Crunching numbers for case studies late into the night was never Dan Bricklin's idea of fun. So, while sitting through yet another HBS case discussion in the spring of 1978, calculator in hand, Bricklin (MBA '79) had an epiphany: there should be a computer program that could speed up the tedious computations case analysis often demanded. His concept, the electronic spreadsheet, later became what some have declared to be the single most important factor in the rapid proliferation of personal computers.
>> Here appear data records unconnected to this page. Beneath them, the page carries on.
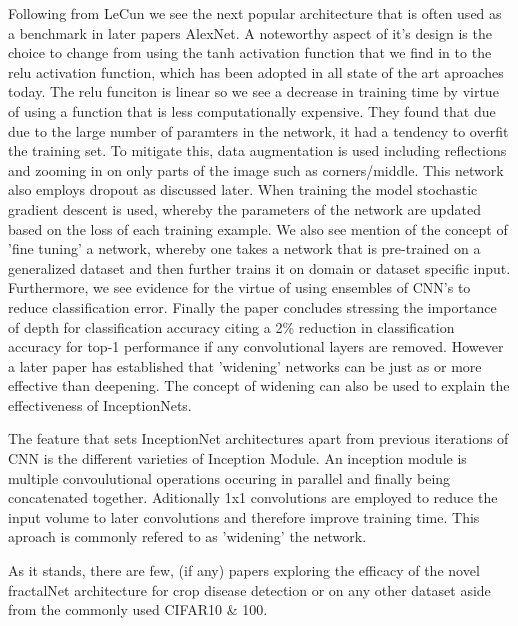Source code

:   Following from LeCun we see the next popular architecture that is often used as a benchmark in later papers AlexNet\cite{Krizhevsky}. A noteworthy aspect of it's design is the choice to change from using the tanh activation function that we find in \cite{leCun1998} to the relu activation function, which has been adopted in all state of the art aproaches today. The relu funciton is linear so we see a decrease in training time by virtue of using a function that is less computationally expensive. They found that due due to the large number of paramters in the network, it had a tendency to overfit the training set. To mitigate this, data augmentation is used including reflections and zooming in on only parts of the image such as corners/middle. This network also employs dropout as discussed later. When training the model stochastic gradient descent is used, whereby the parameters of the network are updated based on the loss of each training example. We also see mention of the concept of 'fine tuning' a network, whereby one takes a network that is pre-trained on a generalized dataset and then further trains it on domain or dataset specific input. Furthermore, we see evidence for the virtue of using ensembles of CNN's to reduce classification error. Finally the paper concludes stressing the importance of depth for classification accuracy citing a 2\% reduction in classification accuracy for top-1 performance if any convolutional layers are removed. However a later paper \cite{Zagoruyko} has established that 'widening' networks can be just as or more effective than deepening. The concept of widening can also be used to explain the effectiveness of InceptionNets.
  \par
  The feature that sets InceptionNet architectures apart from previous iterations of CNN is the different varieties of Inception Module. An inception module is multiple convoulutional operations occuring in parallel and finally being concatenated together. Aditionally 1x1 convolutions are employed to reduce the input volume to later convolutions and therefore improve training time. This aproach is commonly refered to as 'widening' the network.
  \par
  As it stands, there are few, (if any) papers exploring the efficacy of the novel fractalNet architecture \cite{Larsson2016} for crop disease detection or on any other dataset aside from the commonly used CIFAR10 \& 100.
  \par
Bricklin, who took a shine to computer programming while still in high school in the 1960s, earned an undergraduate degree in electrical engineering and computer science at MIT. He then worked at Digital Equipment Corporation as project leader of an effort to create a stand-alone word-processing system. Following a brief stint at FasFax Corporation, he arrived at HBS in pursuit of an education that might help him keep ahead of succeeding generations of younger programmers.
At HBS, the challenge of nightly case preparation proved the catalyst for Bricklin's revolutionary idea. "I invariably realized in class that the numbers I was running at home were wanting," he recalls, "either because of an error I'd made or because I had not computed the numerous variations required." One day, sitting in the front row in Aldrich 108, "somewhat below the professor's sight line," Bricklin relates with a chuckle, "my mind wandered, and I imagined a sort of trackball on the bottom of the pocket calculator I was holding. I envisioned a computer screen on which you could make and change data entries quickly, simply, and—much as in word processing —efficiently, with minimal keystrokes."
Bricklin made good use of the School's computer resources as he struggled to germinate the seed that would grow into today's ubiquitous spreadsheet, and he found near unanimous encouragement from the many professors with whom he shared his idea. Especially supportive was a young, then untenured professor of information technology, James Cash. "Jim told me, 'Anything you do to improve the computer's human interface has got to be good,' " Bricklin recalls.
By the summer of 1978, Bricklin had decided to run with his idea. Given the demands of his HBS studies, he wisely teamed up with former MIT classmate Bob Frankston, who did much of the programming work on the project. Together, they founded Software Arts, Inc., early in 1979.
"Those were the days of the minicomputer," says Bricklin. "Personal computers were yet to be taken seriously." Nevertheless, he decided that his new software program was better suited to PC use. Before long, Bricklin and Frankston had launched their first product: VisiCalc, the first commercially available electronic spreadsheet. Designed to run on Apple II computers, it retailed for $100. Putting the significance of the accomplishment into perspective, Bricklin's friend and Lotus Development Corporation founder Mitchell Kapor has likened the spreadsheet's impact on the computer era to the building of the transcontinental railroad: "It accelerated the movement, made it possible, and changed the course of the nation."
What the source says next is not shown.